··· SOURCE MATERIAL

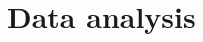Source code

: \documentclass[11pt]{article}
\begin{document}





\section{Data analysis}\label{rbs:dataanalysis}
\end{document}
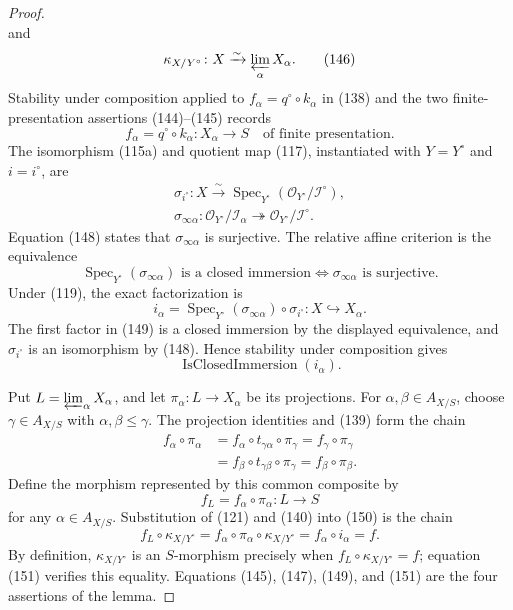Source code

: \begin{proof}
\[  \]
  and
  \[
    \kappa_{X/Y^\circ}\colon X\xrightarrow{\sim}
      \varprojlim_\alpha X_\alpha.                             \tag{146}
  \]
  Stability under composition applied to
  $f_\alpha=q^\circ\circ k_\alpha$ in (138) and the two
  finite-presentation assertions (144)--(145) records
  \[
    f_\alpha=q^\circ\circ k_\alpha\colon X_\alpha\to S
      \quad\text{of finite presentation}.                      \tag{147}
  \]
  The isomorphism (115a) and quotient map (117), instantiated with
  $Y=Y^\circ$ and $i=i^\circ$, are
  \[
  \begin{gathered}
    \sigma_{i^\circ}\colon X\xrightarrow{\sim}
      \operatorname{Spec}_{Y^\circ}
        (\mathcal O_{Y^\circ}/\mathcal I^\circ),\\
    \sigma_{\infty\alpha}\colon
      \mathcal O_{Y^\circ}/\mathcal I_\alpha
      \twoheadrightarrow\mathcal O_{Y^\circ}/\mathcal I^\circ.
  \end{gathered}                                                  \tag{148}
  \]
  Equation (148) states that $\sigma_{\infty\alpha}$ is surjective.  The
  relative affine criterion is the equivalence
  \[
    \operatorname{Spec}_{Y^\circ}(\sigma_{\infty\alpha})
      \text{ is a closed immersion}
      \Longleftrightarrow
    \sigma_{\infty\alpha}\text{ is surjective}.
  \]
  Under (119), the exact factorization is
  \[
    i_\alpha
      =\operatorname{Spec}_{Y^\circ}(\sigma_{\infty\alpha})
         \circ\sigma_{i^\circ}\colon X\hookrightarrow X_\alpha. \tag{149}
  \]
  The first factor in (149) is a closed immersion by the displayed
  equivalence, and $\sigma_{i^\circ}$ is an isomorphism by (148).  Hence
  stability under composition gives
  \[
    \operatorname{IsClosedImmersion}(i_\alpha).
  \]

  Put $L=\varprojlim_\alpha X_\alpha$, and let
  $\pi_\alpha\colon L\to X_\alpha$ be its projections.  For
  $\alpha,\beta\in A_{X/S}$, choose
  $\gamma\in A_{X/S}$ with $\alpha,\beta\leq\gamma$.  The projection
  identities and (139) form the chain
  \[
  \begin{aligned}
    f_\alpha\circ\pi_\alpha
      &=f_\alpha\circ t_{\gamma\alpha}\circ\pi_\gamma
       =f_\gamma\circ\pi_\gamma\\
      &=f_\beta\circ t_{\gamma\beta}\circ\pi_\gamma
       =f_\beta\circ\pi_\beta.
  \end{aligned}
  \]
  Define the morphism represented by this common composite by
  \[
    f_L=f_\alpha\circ\pi_\alpha\colon L\to S                    \tag{150}
  \]
  for any $\alpha\in A_{X/S}$.  Substitution of (121) and (140) into (150)
  is the chain
  \[
    f_L\circ\kappa_{X/Y^\circ}
      =f_\alpha\circ\pi_\alpha\circ\kappa_{X/Y^\circ}
      =f_\alpha\circ i_\alpha
      =f.                                                        \tag{151}
  \]
  By definition, $\kappa_{X/Y^\circ}$ is an $S$-morphism precisely when
  $f_L\circ\kappa_{X/Y^\circ}=f$; equation (151) verifies this equality.
  Equations (145), (147), (149),
  and (151) are the four assertions of the lemma.
\end{proof}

······

**PROBLEM REQUIREMENTS**. Search the material above for the word "text", then copy each line that holds it.

**WRITTEN ANSWER**.
      \quad\text{of finite presentation}.                      \tag{147}
      \text{ is a closed immersion}
    \sigma_{\infty\alpha}\text{ is surjective}.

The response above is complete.